I wish life made more sense than what we consistently make it out to be. It’s like we ground that definition into the ground faster than we can say me-ow and there is no turning back.
I am all for self-expression and whatever that looks like to the eye of the beholder. If you don’t like the way somebody looks then walk it away. How is it fair that some are allowed to live their mundane lives of mediocracy while other beings run the risk of having their freedom forever ripped away.
Think about titles. Why do we need them. Why do we have to define each other in such a way. I think all these labels that we insist on having is just another opportunity for evil to have it’s say. Think about it. There is no honour in thieves unless it’s your cousin then you will turn a blin eye faster than anybody in the world would ever hope to see. Just as long as it isn’t impacting us directly who cares if another being rises to live another day.
What I have seen has sent me scampering to live out my days in my home. At least it is safer inside here then the outside world, I fear. Too many opportunistic individuals who just want to dull your shine citing fake prophecies so they can be believed and have their say.
You don’t have to imagine you can see it in front of you it is all for you to be believed right there. What has happened to us has been designed to dull our senses as we become complacent to a totally undeserving world. There is true evil which comes for us without rhyme or reason at times during the night but then there is the trickles of it that seeps into from the days before that will get all the hairs on our neck to stand at attention letting us know that something out there isn’t quite right.
It’s like when we got to this realm of reality all we had to do was live our lives and live them subtly until somebody else’s evil ideas got crammed inside our heads. Why do we care so much about receiving accolades and wayward attention when we can’t even take any of it with us long after we find ourselves dead.
To live without a purpose would be the most disheartening experience but so many of us do. We get confused by the ideas and life that was laid out for us questioning everything until we take our last breath and hear the last bird sing. Where do we go when we die will burn a hole inside me brain and I will tell anybody who listens this is why I turned my life around and desire to do the right thing.
No matter what you believe I do believe that some of us have this idea that there must be something out there. Somewhere for us to go and receive comfort when we leave this world and die. How cruel would it be that this life we lived for nothing, but we will never know where we are going till, we get there, and we can’t even tell a damn soul or thing.

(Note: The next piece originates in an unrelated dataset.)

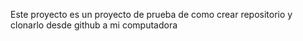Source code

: Este proyecto es un proyecto de prueba de como crear repositorio y clonarlo desde github a mi computadora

My drive to live the good life comes from a place where I acknowledge that there are some beings out there that no longer can. Even though I didn’t know them in this life I like to honour them, letting them know how sorry that man has failed them once again. Right? How can I honour somebody I don’t even know or have no connection with this I just have to know! It’s just an idea or wish that I make up in my head to let them know I see them, and their life wasn’t here for nothing. That I hope that there are angels to rectify all the things that went wrong. That I can’t help but wonder in all the ways we as humans have done them wrong.
When an adult hurts a child, I can’t help but cry. Every fiber in my being needs to know the answers right now somebody please tell me why. Take those monsters who would rather kill their wife and children then get a divorce and do the right thing. Why is this one being the be all end all who gets to decide everything. I can’t imagine looking into the eyes of a child I once loved and throwing them into an oil vat to drown, then we keep these monsters alive for no purpose other than in life we like to keep this type of evil around.
I know that I need to be thankful as I greet each day in morning but there is something so bittersweet about that. I also know live in the moment and all that jazz but what happens to us when it is all said and done, and we find ourselves dancing that last dance? Death has become my friend as he sits himself down and decides to have a cup of tea. What we have been forced to endure as a family is more than the average being in this lifetime will ever be forced to have to see.
Death is like hey there come here often do you mind if I stay, or do you want me to rip this band aide off so once again you can find your peace and live another day? One day I won’t be able to rise again and take another breath. That day is soon coming for me, and it is the uncertainty of the days that I may have left. Then it is not just about me there is so many animals here to love. I wish I had the answers and had more faith with the Universe and the Goddesses from above. What are y’all doing and do you even care? What is the purpose for any of this and is there anybody anywhere that will ever care?